> TO DO
Across all entries below, how many lines include "were"? Only the number, please.

[DATA SUPPLIED]

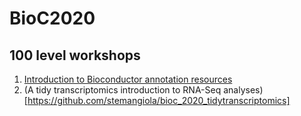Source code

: # BioC2020

## 100 level workshops
1. [Introduction to Bioconductor annotation resources](https://github.com/jmacdon/Bioc2020Anno/)
2. (A tidy transcriptomics introduction to RNA-Seq analyses)[https://github.com/stemangiola/bioc_2020_tidytranscriptomics]
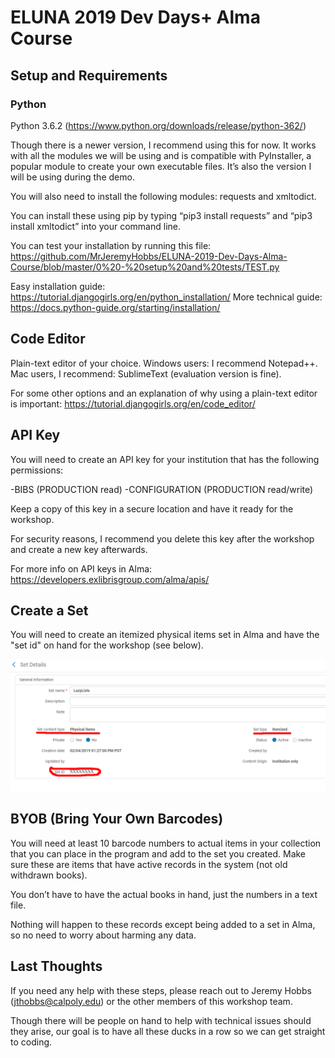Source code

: # ELUNA 2019 Dev Days+ Alma Course

## Setup and Requirements
### Python
Python 3.6.2 (https://www.python.org/downloads/release/python-362/)

Though there is a newer version, I recommend using this for now. It works with all the modules we will be using and is compatible with PyInstaller, a popular module to create your own executable files. It’s also the version I will be using during the demo.

You will also need to install the following modules: requests and xmltodict.

You can install these using pip by typing “pip3 install requests” and “pip3 install xmltodict” into your command line.

You can test your installation by running this file: https://github.com/MrJeremyHobbs/ELUNA-2019-Dev-Days-Alma-Course/blob/master/0%20-%20setup%20and%20tests/TEST.py

Easy installation guide: https://tutorial.djangogirls.org/en/python_installation/
More technical guide: https://docs.python-guide.org/starting/installation/

## Code Editor
Plain-text editor of your choice. 
Windows users: I recommend Notepad++.
Mac users, I recommend: SublimeText (evaluation version is fine).

For some other options and an explanation of why using a plain-text editor is important: https://tutorial.djangogirls.org/en/code_editor/

## API Key
You will need to create an API key for your institution that has the following permissions:

-BIBS (PRODUCTION read)
-CONFIGURATION (PRODUCTION read/write)

Keep a copy of this key in a secure location and have it ready for the workshop.

For security reasons, I recommend you delete this key after the workshop and create a new key afterwards.

For more info on API keys in Alma: https://developers.exlibrisgroup.com/alma/apis/

## Create a Set
You will need to create an itemized physical items set in Alma and have the "set id" on hand for the workshop (see below).

![Alt text](https://github.com/MrJeremyHobbs/ELUNA-2019-Dev-Days-Alma-Course/blob/master/images/screenshot.png?raw=true "Screenshot")
 
## BYOB (Bring Your Own Barcodes)
You will need at least 10 barcode numbers to actual items in your collection that you can place in the program and add to the set you created. Make sure these are items that have active records in the system (not old withdrawn books). 

You don’t have to have the actual books in hand, just the numbers in a text file. 

Nothing will happen to these records except being added to a set in Alma, so no need to worry about harming any data.

## Last Thoughts
If you need any help with these steps, please reach out to Jeremy Hobbs (jthobbs@calpoly.edu) or the other members of this workshop team.

Though there will be people on hand to help with technical issues should they arise, our goal is to have all these ducks in a row so we can get straight to coding.
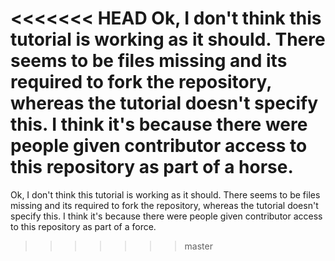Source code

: 




<<<<<<< HEAD
Ok, I don't think this tutorial is working as it should. There seems to be files missing and its required to fork the repository, whereas the tutorial doesn't specify this. I think it's because there were people given contributor access to this repository as part of a horse.
=======
Ok, I don't think this tutorial is working as it should. There seems to be files missing and its required to fork the repository, whereas the tutorial doesn't specify this. I think it's because there were people given contributor access to this repository as part of a force.
>>>>>>> master
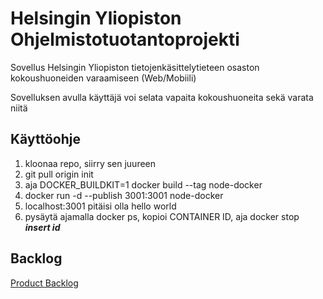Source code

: # Helsingin Yliopiston Ohjelmistotuotantoprojekti 

Sovellus Helsingin Yliopiston tietojenkäsittelytieteen osaston kokoushuoneiden varaamiseen (Web/Mobiili)

Sovelluksen avulla käyttäjä voi selata vapaita kokoushuoneita sekä varata niitä 

## Käyttöohje

1. kloonaa repo, siirry sen juureen
2. git pull origin init
3. aja DOCKER_BUILDKIT=1 docker build --tag node-docker
4. docker run -d --publish 3001:3001 node-docker
5. localhost:3001 pitäisi olla hello world
6. pysäytä ajamalla docker ps, kopioi CONTAINER ID, aja docker stop ***insert id***

## Backlog

[Product Backlog](https://docs.google.com/spreadsheets/d/1FGeKQlvT8PPFWxfDfxmccjPt_a6O4TcFm0E6Ge-Brv8/edit#gid=0)

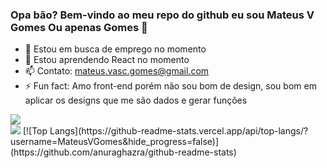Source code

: ### Opa bão? Bem-vindo ao meu repo do github eu sou Mateus V Gomes Ou apenas Gomes 👋


- 🔭 Estou em busca de emprego no momento
- 🌱 Estou aprendendo React no momento
- 📫 Contato: mateus.vasc.gomes@gmail.com
- ⚡ Fun fact: Amo front-end porém não sou bom de design, sou bom em aplicar os designs que me são dados e gerar funções

<div>

<img src="https://github-readme-stats.vercel.app/api?username=MateusVGomes&show_icons=true&theme=dracula"/>
<div>
<img src="https://github-readme-stats.vercel.app/api/top-langs/?username=MateusVGomes&hide_progress=false"/>
  [![Top Langs](https://github-readme-stats.vercel.app/api/top-langs/?username=MateusVGomes&hide_progress=false)](https://github.com/anuraghazra/github-readme-stats)
</div>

[/DATA SUPPLIED]

> ANSWER TO THIS EXERCISE
2